Amy and the boys were also headed to the train station en route to the sea for a few days since I was busy with work.

With suitcases and backpacks in tow, we were about two minutes from the train station in central Florence when Amy said, “hmm… my purse feels light”.  She looked inside and said, “I think I lost my wallet”. Panic set in. We frantically looked through the rest of our luggage and began to mentally retrace our steps.

Big tourist towns are known for pickpocketing so that was my first thought. Second thought was, I have to get on that train in about 15 minutes. Our credit and debit cards were the same, and she didn’t have cash. If we had to cancel all of our cards, it would be a complete disaster.

We decided I needed to catch the train and Amy and the boys would retrace their steps since the night prior. We prayed, gave hugs, and I gave her some cash along with one of my credit cards.

I went on my way, and what should have been a joyful reuniting of work brothers had a dark cloud over it. I was sick to my stomach. Amy felt devastated and miserable and guilty. She felt like it was her fault, we didn’t know what we were going to do.

Really all I cared about was Amy and the boys. I felt so horrible for her. I knew she’d put all the blame on herself, and I didn’t like her feeling that way. I couldn’t focus, my mind going in circles wondering what could have happened.

Amy and the boys went to the hotel and scoured the room with no luck. They made the hotel aware of the situation and received some sympathy, but that was it. After that they thought might as well go to the store where Amy was the night prior; the last place the wallet was seen.

The store wasn’t open yet so they waited outside. Finally a light came on and a man opened the door to let her in. Language barriers in play, she was able to explain that she had lost her wallet.

After a long pause which to her seemed like an eternity, the man reached below the counter and slowly pulled the wallet out! He said that he waited until after midnight at the store to see if she would return. What joy!!! I literally had tears in my eyes (in front of the guys) when Peyton sent this picture to me!

Shortly after this lost and found story, I laughed out loud when I looked at my assigned verses for this week… how appropriate, God works in mysterious ways!
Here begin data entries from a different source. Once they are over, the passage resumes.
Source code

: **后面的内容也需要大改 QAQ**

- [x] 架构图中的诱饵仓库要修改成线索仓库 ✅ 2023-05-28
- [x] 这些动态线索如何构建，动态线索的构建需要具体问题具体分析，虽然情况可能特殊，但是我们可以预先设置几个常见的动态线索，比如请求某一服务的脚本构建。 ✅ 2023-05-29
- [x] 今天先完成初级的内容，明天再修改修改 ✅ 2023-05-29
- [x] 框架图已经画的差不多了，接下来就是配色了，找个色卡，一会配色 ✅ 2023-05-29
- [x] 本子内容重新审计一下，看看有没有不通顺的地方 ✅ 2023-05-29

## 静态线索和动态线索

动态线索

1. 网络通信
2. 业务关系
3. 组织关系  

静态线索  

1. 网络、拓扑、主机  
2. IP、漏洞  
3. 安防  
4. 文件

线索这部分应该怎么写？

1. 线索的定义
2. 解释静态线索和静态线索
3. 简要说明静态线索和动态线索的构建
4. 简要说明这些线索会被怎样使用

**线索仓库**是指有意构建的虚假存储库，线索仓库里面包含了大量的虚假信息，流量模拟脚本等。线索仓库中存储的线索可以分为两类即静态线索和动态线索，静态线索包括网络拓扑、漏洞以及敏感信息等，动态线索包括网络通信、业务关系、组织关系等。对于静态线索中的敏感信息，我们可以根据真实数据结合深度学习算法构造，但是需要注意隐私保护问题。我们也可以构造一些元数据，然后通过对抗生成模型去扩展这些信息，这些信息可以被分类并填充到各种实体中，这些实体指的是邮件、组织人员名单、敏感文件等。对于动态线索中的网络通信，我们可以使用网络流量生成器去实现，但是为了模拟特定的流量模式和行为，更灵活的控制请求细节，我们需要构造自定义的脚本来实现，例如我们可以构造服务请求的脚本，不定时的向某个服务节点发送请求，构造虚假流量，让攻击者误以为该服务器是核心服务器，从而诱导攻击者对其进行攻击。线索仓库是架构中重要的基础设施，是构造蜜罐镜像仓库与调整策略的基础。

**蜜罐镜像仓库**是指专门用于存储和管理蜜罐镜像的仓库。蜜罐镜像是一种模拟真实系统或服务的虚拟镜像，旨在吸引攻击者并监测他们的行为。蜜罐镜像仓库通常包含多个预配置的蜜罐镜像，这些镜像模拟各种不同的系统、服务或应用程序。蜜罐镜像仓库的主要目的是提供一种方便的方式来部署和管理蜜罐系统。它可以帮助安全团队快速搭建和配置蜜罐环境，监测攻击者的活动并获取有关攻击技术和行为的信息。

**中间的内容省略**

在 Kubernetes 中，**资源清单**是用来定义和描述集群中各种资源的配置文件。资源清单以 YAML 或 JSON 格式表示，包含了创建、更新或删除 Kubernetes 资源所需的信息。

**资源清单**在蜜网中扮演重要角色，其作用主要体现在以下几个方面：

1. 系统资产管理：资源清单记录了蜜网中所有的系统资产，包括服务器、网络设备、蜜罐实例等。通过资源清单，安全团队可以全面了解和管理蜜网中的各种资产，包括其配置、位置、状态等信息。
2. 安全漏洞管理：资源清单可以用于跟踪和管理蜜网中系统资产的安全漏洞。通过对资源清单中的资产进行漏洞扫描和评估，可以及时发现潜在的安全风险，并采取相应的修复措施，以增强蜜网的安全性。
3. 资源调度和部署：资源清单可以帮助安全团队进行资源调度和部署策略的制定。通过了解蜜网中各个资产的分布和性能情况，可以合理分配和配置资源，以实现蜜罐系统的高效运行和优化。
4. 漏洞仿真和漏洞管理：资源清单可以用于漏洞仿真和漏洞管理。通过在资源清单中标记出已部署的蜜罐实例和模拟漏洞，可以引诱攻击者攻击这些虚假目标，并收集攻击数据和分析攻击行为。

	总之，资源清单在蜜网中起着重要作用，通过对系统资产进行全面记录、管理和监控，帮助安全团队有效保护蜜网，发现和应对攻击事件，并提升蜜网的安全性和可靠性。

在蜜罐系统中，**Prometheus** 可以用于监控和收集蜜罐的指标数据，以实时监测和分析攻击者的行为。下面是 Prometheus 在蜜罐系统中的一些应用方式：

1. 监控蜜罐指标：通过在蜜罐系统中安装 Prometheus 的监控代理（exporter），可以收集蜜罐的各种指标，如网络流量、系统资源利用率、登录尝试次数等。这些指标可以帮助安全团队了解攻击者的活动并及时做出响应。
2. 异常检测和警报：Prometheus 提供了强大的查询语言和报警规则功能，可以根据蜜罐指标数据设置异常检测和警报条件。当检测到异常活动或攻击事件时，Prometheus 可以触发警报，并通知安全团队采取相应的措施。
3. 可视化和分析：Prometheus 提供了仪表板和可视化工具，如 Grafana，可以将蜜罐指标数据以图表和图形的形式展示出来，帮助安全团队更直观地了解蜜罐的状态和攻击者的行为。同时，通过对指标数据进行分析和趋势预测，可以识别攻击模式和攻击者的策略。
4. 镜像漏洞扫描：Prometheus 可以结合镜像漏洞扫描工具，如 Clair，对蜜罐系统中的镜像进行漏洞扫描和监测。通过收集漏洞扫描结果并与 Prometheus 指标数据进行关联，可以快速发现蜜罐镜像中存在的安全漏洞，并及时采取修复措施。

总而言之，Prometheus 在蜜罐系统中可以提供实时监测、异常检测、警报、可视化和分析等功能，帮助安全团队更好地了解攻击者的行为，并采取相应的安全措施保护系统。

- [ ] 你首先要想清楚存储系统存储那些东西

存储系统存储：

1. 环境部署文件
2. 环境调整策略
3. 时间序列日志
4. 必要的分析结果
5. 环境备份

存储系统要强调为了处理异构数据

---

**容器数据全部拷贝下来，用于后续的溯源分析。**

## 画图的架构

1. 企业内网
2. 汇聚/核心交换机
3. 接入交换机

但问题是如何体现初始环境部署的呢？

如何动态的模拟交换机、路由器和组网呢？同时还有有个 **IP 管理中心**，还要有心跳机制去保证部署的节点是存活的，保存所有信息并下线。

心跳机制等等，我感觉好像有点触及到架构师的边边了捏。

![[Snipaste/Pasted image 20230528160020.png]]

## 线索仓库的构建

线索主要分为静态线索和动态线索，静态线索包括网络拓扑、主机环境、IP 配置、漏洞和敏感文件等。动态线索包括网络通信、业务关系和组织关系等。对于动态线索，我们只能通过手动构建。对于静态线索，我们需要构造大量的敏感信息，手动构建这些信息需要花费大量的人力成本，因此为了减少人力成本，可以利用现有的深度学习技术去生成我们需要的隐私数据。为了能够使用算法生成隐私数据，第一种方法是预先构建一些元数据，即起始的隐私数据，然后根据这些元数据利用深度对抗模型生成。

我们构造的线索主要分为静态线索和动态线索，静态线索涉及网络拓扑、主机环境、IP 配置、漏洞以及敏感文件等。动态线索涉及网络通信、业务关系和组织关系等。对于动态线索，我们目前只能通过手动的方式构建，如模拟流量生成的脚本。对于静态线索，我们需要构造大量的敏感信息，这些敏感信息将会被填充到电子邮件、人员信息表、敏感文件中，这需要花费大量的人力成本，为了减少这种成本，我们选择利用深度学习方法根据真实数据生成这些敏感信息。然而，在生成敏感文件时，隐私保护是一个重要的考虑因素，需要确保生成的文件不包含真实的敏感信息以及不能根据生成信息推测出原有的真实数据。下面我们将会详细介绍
The Parable of the Lost Coin

“Or what woman, having ten silver coins, if she loses one coin, does not light a lamp and sweep the house and seek diligently until she finds it? And when she has found it, she calls together her friends and neighbors, saying, ‘Rejoice with me, for I have found the coin that I had lost.’ 10 Just so, I tell you, there is joy before the angels of God over one sinner who repents.”